Marie de Hennezel est l’auteure du livre Sex and the Sixty rebaptisé aujourd’hui L’âge, le désir et l’amour pour le format poche. Dans son ouvrage, la psychothérapeute démontre, exemples à l’appui, que la vie sexuelle peut rester intense et épanouissante à plus de 60 ans.

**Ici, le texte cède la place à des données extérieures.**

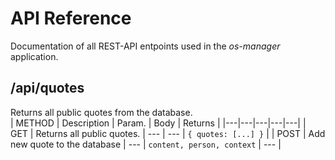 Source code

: # API Reference
Documentation of all REST-API entpoints used in the *os-manager* application.
## /api/quotes
Returns all public quotes from the database. \
|  METHOD | Description  |  Param. | Body  | Returns  |
|---|---|---|---|---|
|  GET |  Returns all public quotes. | ---  | ---  | `{ quotes: [...] }`  |
| POST  | Add new quote to the database  | ---  | `content, person, context`  | ---  |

La sexualité, qui n’est pas l’apanage de la jeunesse, serait même "mieux" et plus importante que dans la jeunesse. "C’est un témoignage qui m’avait été donné par Macha Méril", nous dit-elle. "Elle avait 74 ans à ce moment-là. Elle me disait que la sexualité était mieux si elle était liée à l’amour . Avec la maturité et l’expérience, nous connaissons mieux notre corps. Si ces moments de partage sexuel sont liés à des relations affectives de qualité, cela peut même être mieux qu’à 30 ou 40 ans! L’expérience, notre capacité d’aimer joue en faveur de la sexualité!"

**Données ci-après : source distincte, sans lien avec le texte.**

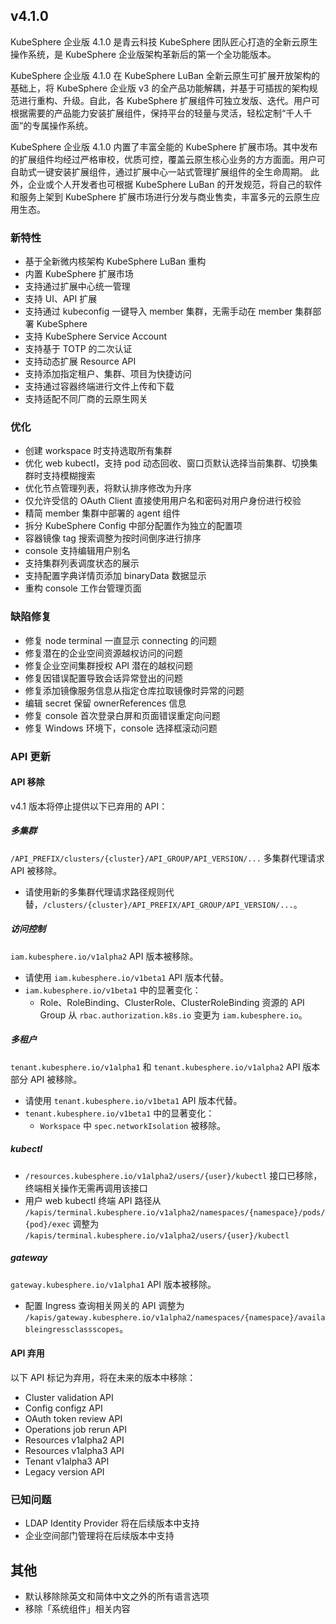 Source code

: ## v4.1.0

KubeSphere 企业版 4.1.0 是青云科技 KubeSphere 团队匠心打造的全新云原生操作系统，是 KubeSphere 企业版架构革新后的第一个全功能版本。

KubeSphere 企业版 4.1.0 在 KubeSphere LuBan 全新云原生可扩展开放架构的基础上，将 KubeSphere 企业版 v3 的全产品功能解耦，并基于可插拔的架构规范进行重构、升级。自此，各 KubeSphere 扩展组件可独立发版、迭代。用户可根据需要的产品能力安装扩展组件，保持平台的轻量与灵活，轻松定制“千人千面”的专属操作系统。

KubeSphere 企业版 4.1.0 内置了丰富全能的 KubeSphere 扩展市场。其中发布的扩展组件均经过严格审校，优质可控，覆盖云原生核心业务的方方面面。用户可自助式一键安装扩展组件，通过扩展中心一站式管理扩展组件的全生命周期。 此外，企业或个人开发者也可根据 KubeSphere LuBan 的开发规范，将自己的软件和服务上架到 KubeSphere 扩展市场进行分发与商业售卖，丰富多元的云原生应用生态。

### 新特性

- 基于全新微内核架构 KubeSphere LuBan 重构
- 内置 KubeSphere 扩展市场
- 支持通过扩展中心统一管理
- 支持 UI、API 扩展
- 支持通过 kubeconfig 一键导入 member 集群，无需手动在 member 集群部署 KubeSphere
- 支持 KubeSphere Service Account
- 支持基于 TOTP 的二次认证
- 支持动态扩展 Resource API
- 支持添加指定租户、集群、项目为快捷访问
- 支持通过容器终端进行文件上传和下载
- 支持适配不同厂商的云原生网关


### 优化

- 创建 workspace 时支持选取所有集群
- 优化 web kubectl，支持 pod 动态回收、窗口页默认选择当前集群、切换集群时支持模糊搜索
- 优化节点管理列表，将默认排序修改为升序
- 仅允许受信的 OAuth Client 直接使用用户名和密码对用户身份进行校验
- 精简 member 集群中部署的 agent 组件
- 拆分 KubeSphere Config 中部分配置作为独立的配置项
- 容器镜像 tag 搜索调整为按时间倒序进行排序
- console 支持编辑用户别名
- 支持集群列表调度状态的展示
- 支持配置字典详情页添加 binaryData 数据显示
- 重构 console 工作台管理页面

### 缺陷修复

- 修复 node terminal 一直显示 connecting 的问题
- 修复潜在的企业空间资源越权访问的问题
- 修复企业空间集群授权 API 潜在的越权问题
- 修复因错误配置导致会话异常登出的问题
- 修复添加镜像服务信息从指定仓库拉取镜像时异常的问题
- 编辑 secret 保留 ownerReferences 信息
- 修复 console 首次登录白屏和页面错误重定向问题
- 修复 Windows 环境下，console 选择框滚动问题

### API 更新

#### API 移除

v4.1 版本将停止提供以下已弃用的 API：

##### 多集群

`/API_PREFIX/clusters/{cluster}/API_GROUP/API_VERSION/...` 多集群代理请求 API 被移除。

* 请使用新的多集群代理请求路径规则代替，`/clusters/{cluster}/API_PREFIX/API_GROUP/API_VERSION/...`。

##### 访问控制

`iam.kubesphere.io/v1alpha2` API 版本被移除。

* 请使用 `iam.kubesphere.io/v1beta1` API 版本代替。
* `iam.kubesphere.io/v1beta1` 中的显著变化：
  * Role、RoleBinding、ClusterRole、ClusterRoleBinding 资源的 API Group 从 `rbac.authorization.k8s.io` 变更为 `iam.kubesphere.io`。

##### 多租户

`tenant.kubesphere.io/v1alpha1` 和 `tenant.kubesphere.io/v1alpha2` API 版本部分 API 被移除。

* 请使用 `tenant.kubesphere.io/v1beta1` API 版本代替。
* `tenant.kubesphere.io/v1beta1` 中的显著变化：
  * `Workspace` 中 `spec.networkIsolation` 被移除。

##### kubectl

* `/resources.kubesphere.io/v1alpha2/users/{user}/kubectl` 接口已移除，终端相关操作无需再调用该接口
* 用户 web kubectl 终端 API 路径从 `/kapis/terminal.kubesphere.io/v1alpha2/namespaces/{namespace}/pods/{pod}/exec` 调整为 `/kapis/terminal.kubesphere.io/v1alpha2/users/{user}/kubectl`

##### gateway

`gateway.kubesphere.io/v1alpha1` API 版本被移除。

* 配置 Ingress 查询相关网关的 API 调整为 `/kapis/gateway.kubesphere.io/v1alpha2/namespaces/{namespace}/availableingressclassscopes`。

#### API 弃用

以下 API 标记为弃用，将在未来的版本中移除：

- Cluster validation API
- Config configz API
- OAuth token review API
- Operations job rerun API
- Resources v1alpha2 API
- Resources v1alpha3 API
- Tenant v1alpha3 API
- Legacy version API

### 已知问题

- LDAP Identity Provider 将在后续版本中支持
- 企业空间部门管理将在后续版本中支持

## 其他

- 默认移除除英文和简体中文之外的所有语言选项
- 移除「系统组件」相关内容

D’autres raisons expliquent aussi cette libération sexuelle sous la couette à plus de 60 ans. "Les enfants ne sont plus là, on a plus de temps, on est plus disponibles pour des relations sexuelles plus lentes" , ajoute-t-elle. On a moins de pression liée au travail ou à certaines obligations . "Il arrive aussi que les sexagénaires, septuagénaires et plus âgés encore vivent une nouvelle histoire d’amour. Les amours tardives ou le retour d’un ancien amour sont signe de renouveau. Le désir et l’énergie reviennent naturellement, dans un contexte plus apaisé. Ces personnes se sentent plus libres aussi. J’ai rencontré de nombreuses Sexagénaires et septuagénaires très épanouies sur le plan sexuel. Bien plus qu’avant."

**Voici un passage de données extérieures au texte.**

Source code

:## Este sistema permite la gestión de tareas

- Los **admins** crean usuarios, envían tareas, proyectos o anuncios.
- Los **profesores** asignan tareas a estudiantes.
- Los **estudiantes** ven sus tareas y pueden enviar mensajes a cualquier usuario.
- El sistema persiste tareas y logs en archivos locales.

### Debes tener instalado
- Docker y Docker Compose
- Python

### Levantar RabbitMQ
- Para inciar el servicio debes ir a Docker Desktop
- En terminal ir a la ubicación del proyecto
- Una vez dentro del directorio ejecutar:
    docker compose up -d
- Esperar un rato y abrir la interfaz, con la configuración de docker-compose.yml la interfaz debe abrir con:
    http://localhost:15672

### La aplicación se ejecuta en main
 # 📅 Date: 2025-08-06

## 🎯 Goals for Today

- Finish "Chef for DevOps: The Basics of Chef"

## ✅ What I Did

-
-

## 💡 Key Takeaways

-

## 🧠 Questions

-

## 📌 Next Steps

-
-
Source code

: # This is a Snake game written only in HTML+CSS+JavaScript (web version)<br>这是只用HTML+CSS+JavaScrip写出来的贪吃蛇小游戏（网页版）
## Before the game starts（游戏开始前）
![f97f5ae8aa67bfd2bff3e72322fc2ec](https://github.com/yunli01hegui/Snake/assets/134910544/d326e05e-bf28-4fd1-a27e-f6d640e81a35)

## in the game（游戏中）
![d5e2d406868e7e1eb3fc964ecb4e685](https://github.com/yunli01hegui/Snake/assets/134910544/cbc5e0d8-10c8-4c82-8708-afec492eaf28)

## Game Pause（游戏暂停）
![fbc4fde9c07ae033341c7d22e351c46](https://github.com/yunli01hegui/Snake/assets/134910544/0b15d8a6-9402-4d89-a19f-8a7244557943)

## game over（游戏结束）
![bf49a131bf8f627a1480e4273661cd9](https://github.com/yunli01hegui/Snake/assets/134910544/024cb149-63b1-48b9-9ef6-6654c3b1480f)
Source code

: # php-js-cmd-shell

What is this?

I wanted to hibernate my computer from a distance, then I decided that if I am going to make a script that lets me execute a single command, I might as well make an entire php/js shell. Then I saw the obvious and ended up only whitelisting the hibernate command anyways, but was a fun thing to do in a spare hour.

Pourtant, le sujet est tabou. Lors de la promotion de son livre, à Bruxelles, elle avait déclaré: "C’est un sujet qui met mal à l’aise. Il crée un certain malaise parce que la sexualité est associée, dans nos pays en Occident, à la jeunesse. Imaginer que des personnes plus âgées, vieillissantes puissent continuer à vivre une activité sexuelle et désirer un autre, c’est difficile à imaginer pour les jeunes, d’abord. Pour la société, dans son ensemble, ensuite."

Aujourd’hui, elle l’a constaté. "C’est drôle. J’ai changé le titre de mon livre pour le format poche. Il ne s’appelle plus Sex and the sixty. Il s’appelle désormais L’âge, le désir et l’amour. Ils partent comme des petits pains. J’ai constaté que le titre sous lequel il était sorti faisait peur. Il y a des personnes plus âgées qui n’osaient pas montrer qu’elles avaient de telles lectures à leur famille ou à leurs proches. C’est un vrai tabou, qui s’est observé dans les librairies", ajoute-t-elle dans un sourire. "Le mot sexe, encore trop imprégné de préjugés peut encore être tabou chez certaines personnes plus âgées."